8度目の人生、嫌われていたはずの王太子殿下の溺愛ルートにはまりました~お飾り側妃なのでどうぞお構いなく~3
「大変なことがあったそうだな」
「ご、ごめんなさい。僕は……」
「判断を間違えた。……そうだな」
「……はい」
王や王子の判断ミスが、周囲にどれだけ大きな影響を与えるかということは、オリバーも帝王学で学んでいる。権力を持てば持つほど、その影響は大きく、だからこそ国を治める者には知識と正しさが求められるのだと。
ちゃんと学んだはずなのに、選択を間違えた自分が情けなく恥ずかしい。
「つらかっただろう」
予想外の言葉をかけられて、オリバーは目を丸くして父親を見つめた。
「怒らないのですか?」
「叱責すべきところはある。だがそれは、お前の心が立ち直ってからだ。ここにおいで、オリバー」
オスニエルはそのたくましい腕でひょいとオリバーを持ち上げると、自分の膝の上に座らせた。

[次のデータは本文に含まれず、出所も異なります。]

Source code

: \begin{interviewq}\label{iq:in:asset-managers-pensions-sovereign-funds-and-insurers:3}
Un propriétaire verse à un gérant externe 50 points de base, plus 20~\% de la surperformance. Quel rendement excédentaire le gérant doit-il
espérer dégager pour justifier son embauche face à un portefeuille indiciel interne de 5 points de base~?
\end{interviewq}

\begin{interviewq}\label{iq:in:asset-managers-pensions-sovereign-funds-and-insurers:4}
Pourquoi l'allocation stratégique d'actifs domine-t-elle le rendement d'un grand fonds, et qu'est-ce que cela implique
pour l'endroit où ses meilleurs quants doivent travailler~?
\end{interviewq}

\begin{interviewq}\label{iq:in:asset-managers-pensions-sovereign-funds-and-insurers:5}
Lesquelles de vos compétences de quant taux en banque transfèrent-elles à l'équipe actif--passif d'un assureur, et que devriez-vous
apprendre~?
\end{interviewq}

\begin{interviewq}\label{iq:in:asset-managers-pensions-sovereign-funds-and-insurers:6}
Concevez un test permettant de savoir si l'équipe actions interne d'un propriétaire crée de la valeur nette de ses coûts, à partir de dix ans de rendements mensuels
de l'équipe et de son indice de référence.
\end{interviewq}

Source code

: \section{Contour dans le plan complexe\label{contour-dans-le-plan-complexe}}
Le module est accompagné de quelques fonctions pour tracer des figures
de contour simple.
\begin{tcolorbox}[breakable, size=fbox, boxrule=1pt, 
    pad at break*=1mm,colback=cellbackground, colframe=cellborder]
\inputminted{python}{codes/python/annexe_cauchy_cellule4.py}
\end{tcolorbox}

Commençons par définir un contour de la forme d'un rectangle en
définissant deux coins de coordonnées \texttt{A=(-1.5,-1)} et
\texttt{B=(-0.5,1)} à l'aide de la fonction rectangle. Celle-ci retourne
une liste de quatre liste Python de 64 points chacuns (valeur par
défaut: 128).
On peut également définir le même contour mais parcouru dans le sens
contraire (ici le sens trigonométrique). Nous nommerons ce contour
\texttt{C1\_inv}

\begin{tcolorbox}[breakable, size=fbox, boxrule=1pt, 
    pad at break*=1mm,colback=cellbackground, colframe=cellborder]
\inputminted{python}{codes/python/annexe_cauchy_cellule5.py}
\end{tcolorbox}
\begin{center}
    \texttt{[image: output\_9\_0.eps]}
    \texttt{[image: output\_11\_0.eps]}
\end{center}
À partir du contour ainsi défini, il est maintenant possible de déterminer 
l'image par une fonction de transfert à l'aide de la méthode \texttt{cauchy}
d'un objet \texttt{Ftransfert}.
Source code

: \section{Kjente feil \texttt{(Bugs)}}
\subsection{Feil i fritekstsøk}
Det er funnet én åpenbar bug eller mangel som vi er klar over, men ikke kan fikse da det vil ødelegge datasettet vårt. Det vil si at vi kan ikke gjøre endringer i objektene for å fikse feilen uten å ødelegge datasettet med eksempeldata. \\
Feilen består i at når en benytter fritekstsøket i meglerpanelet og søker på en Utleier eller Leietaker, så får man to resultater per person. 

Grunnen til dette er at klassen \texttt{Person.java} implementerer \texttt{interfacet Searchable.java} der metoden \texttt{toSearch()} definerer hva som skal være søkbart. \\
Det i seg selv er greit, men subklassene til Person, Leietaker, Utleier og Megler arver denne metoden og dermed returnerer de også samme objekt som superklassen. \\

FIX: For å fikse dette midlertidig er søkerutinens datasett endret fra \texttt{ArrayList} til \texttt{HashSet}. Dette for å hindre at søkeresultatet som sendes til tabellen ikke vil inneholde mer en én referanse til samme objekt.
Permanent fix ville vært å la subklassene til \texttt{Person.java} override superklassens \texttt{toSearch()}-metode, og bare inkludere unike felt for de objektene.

もう誰かに抱き上げられることなどなくなっていたオリバーはひどく恥ずかしかったし、動転してしまった。
「ち、父上」
「だが、お前が身をもって判断を誤ることの怖さを知った意義は大きいと思う」
オリバーは動きを止めた。オスニエルはあえてオリバーの目は見ず、遠くを眺めた。
「誰にでも間違いはある。もちろん俺にだってある。しかもそれは、自分では正しいはずだと信じた道だ。お前だってそうだろう?」
「はい」
「だが実際はうまくいかなかった。自分の考えが浅はかだったということだ。こんなことはこれから先、いくらでも起こりうることだ。だから俺たちは、失敗から学び、考えなければならない」
オリバーは信じられなかった。オスニエルは、武力に秀で、柔軟な考えで国を繁栄へと導いていく、偉大な王だ。その父が間違えるところなど、想像つかない。
「ち、父上も間違えたことがあるのですか」
「もちろん。間違えたままずいぶん突き進んでしまった。誰も俺に意見する者などいなかったからな。フィオナと出会って、自分の考えを改めることができたんだ」
「母上が?」
オリバーは意外に思う。フィオナは見た目はたおやかだし、口調もいつも丁寧で優し気だ。